- Assigned task -
Nothing but the pictures should be left out when the entries below are duplicated.

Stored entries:
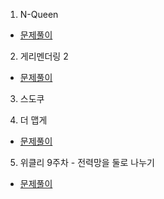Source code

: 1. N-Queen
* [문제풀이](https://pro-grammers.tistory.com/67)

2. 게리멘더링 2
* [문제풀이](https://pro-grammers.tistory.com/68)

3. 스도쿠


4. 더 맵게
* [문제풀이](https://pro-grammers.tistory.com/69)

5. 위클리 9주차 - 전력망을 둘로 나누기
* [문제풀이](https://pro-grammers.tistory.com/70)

- Result of the exercise -
Source code

: 1. N-Queen
* [문제풀이](https://pro-grammers.tistory.com/67)

2. 게리멘더링 2
* [문제풀이](https://pro-grammers.tistory.com/68)

3. 스도쿠


4. 더 맵게
* [문제풀이](https://pro-grammers.tistory.com/69)

5. 위클리 9주차 - 전력망을 둘로 나누기
* [문제풀이](https://pro-grammers.tistory.com/70)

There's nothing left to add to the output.